The first thing you want to do is name your item. We shall call it “Duplicate Everything”, this can be entered in the “Custom Action Name” box (circled in red above). We then can decide on a few options for how this action works. 
I like to select “Consolidate Undo Points” (purple), as that means that hitting undo after carrying out the custom action removes the whole action – leaving it unchecked would mean hitting undo for every step in the action. Finally, before we get onto making the action, you can select whether it shows in the actions menu (green).
To program your custom action, all you need to do is find each step in the actions box, and drag it across in order. Below, I have shown you the first step, I searched “Select all Items” in the filter, found it in the list, then dragged it over. 
And finally, below, you can see the whole custom action. Notice the order in this action, some of the points could move around and others are fixed. For example, you could copy the items either before, or after the cursor was moved to the end. 
If you pasted the items before it was at the end however, they’d paste at whatever position it was at.
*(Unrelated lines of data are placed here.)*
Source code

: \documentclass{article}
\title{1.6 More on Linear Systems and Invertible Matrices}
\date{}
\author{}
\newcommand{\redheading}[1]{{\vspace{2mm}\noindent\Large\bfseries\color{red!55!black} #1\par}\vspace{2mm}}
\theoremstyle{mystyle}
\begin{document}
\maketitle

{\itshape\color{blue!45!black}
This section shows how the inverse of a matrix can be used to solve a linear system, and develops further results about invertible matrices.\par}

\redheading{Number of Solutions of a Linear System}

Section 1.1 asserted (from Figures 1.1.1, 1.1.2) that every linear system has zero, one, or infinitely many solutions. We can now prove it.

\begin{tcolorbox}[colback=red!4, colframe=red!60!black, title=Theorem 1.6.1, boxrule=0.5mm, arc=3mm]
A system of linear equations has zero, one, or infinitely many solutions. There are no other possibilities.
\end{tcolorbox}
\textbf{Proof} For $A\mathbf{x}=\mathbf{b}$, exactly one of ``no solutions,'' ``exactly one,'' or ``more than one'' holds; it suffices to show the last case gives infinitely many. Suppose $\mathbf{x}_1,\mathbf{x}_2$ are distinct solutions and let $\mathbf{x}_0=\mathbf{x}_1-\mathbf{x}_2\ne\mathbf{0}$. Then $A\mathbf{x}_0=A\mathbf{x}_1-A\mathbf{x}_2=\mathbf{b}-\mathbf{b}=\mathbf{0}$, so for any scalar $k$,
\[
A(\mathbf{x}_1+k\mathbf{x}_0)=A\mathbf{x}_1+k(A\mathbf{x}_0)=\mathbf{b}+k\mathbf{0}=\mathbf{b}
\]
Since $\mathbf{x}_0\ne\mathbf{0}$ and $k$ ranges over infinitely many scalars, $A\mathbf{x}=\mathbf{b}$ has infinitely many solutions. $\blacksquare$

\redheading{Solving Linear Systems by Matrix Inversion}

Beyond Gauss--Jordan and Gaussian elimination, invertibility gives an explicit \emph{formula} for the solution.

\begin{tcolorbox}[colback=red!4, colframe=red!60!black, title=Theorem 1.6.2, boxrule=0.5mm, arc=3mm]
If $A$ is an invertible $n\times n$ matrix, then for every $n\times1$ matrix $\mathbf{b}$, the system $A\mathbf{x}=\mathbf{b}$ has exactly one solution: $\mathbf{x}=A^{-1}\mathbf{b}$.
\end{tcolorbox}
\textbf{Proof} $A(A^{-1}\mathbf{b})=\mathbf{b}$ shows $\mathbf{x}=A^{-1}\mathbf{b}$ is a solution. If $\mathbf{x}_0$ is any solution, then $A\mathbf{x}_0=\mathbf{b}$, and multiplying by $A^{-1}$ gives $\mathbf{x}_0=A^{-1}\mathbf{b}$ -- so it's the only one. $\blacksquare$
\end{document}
Notice also, the final stage “Unselect All Items”, this isn’t strictly necessary, but I have found it good practice to revert back to the original state as closely as possible. It is easy to forget that everything is selected, and every Reaper user has accidentally opened a MIDI item, when 30 others where also selected – it results in all 30 opening at once!

SWS Extensions

You may have heard they exist, but SWS/S&M extensions aren’t the obvious solution for many Reaper users. Basically, it is an open source collaboration project, by Standing Water Studios, and a number of other collaborators.
If you download the SWS extensions and incorporate them into Reaper, you will find a vastly expanded list of possible actions to use. This may not be immediately useful if you start out making basic actions, but sooner or later, you will come to a dead end, where there isn’t an available action for what you need to do. There is a good chance however that the SWS expansion pack includes it.
 
One of the biggest additions in the SWS extension is the added possibility for live configurations of Reaper, this is something which I haven’t explored much of, but hope to for future articles. There is genuinely too much additional content added by the SWS extension to be able to list it all, so I hope the screenshot below can give some indication to the scale of it – note the scroll bar!

Creative Effects

While the custom actions are mainly beneficial for workflow optimisations, there are a good few creative effects to explore. In a previous article we looked at a crude type of compression/upwards expansion with some interesting results to the sound, completely possible with the custom actions.
One particularly useful action I have made is a shuffler. The way it works is by splitting the item at the grid-lines and using an SWS action to reshuffle the items, before gluing them back together. The custom action is shown below.
 
Different grid sizes will create different “resolutions” of shuffling, all of which can be used. One option would be to assign a different grid size shuffler to each of the number keys as shortcuts. 
Another thing you can do is include your own custom actions as steps in other custom actions. Below is a picture of a custom action for mapping a MIDI melody across all keys. It is essentially 12 repeats of a previous custom action I made, which transposed a MIDI item up one semitone in a new track.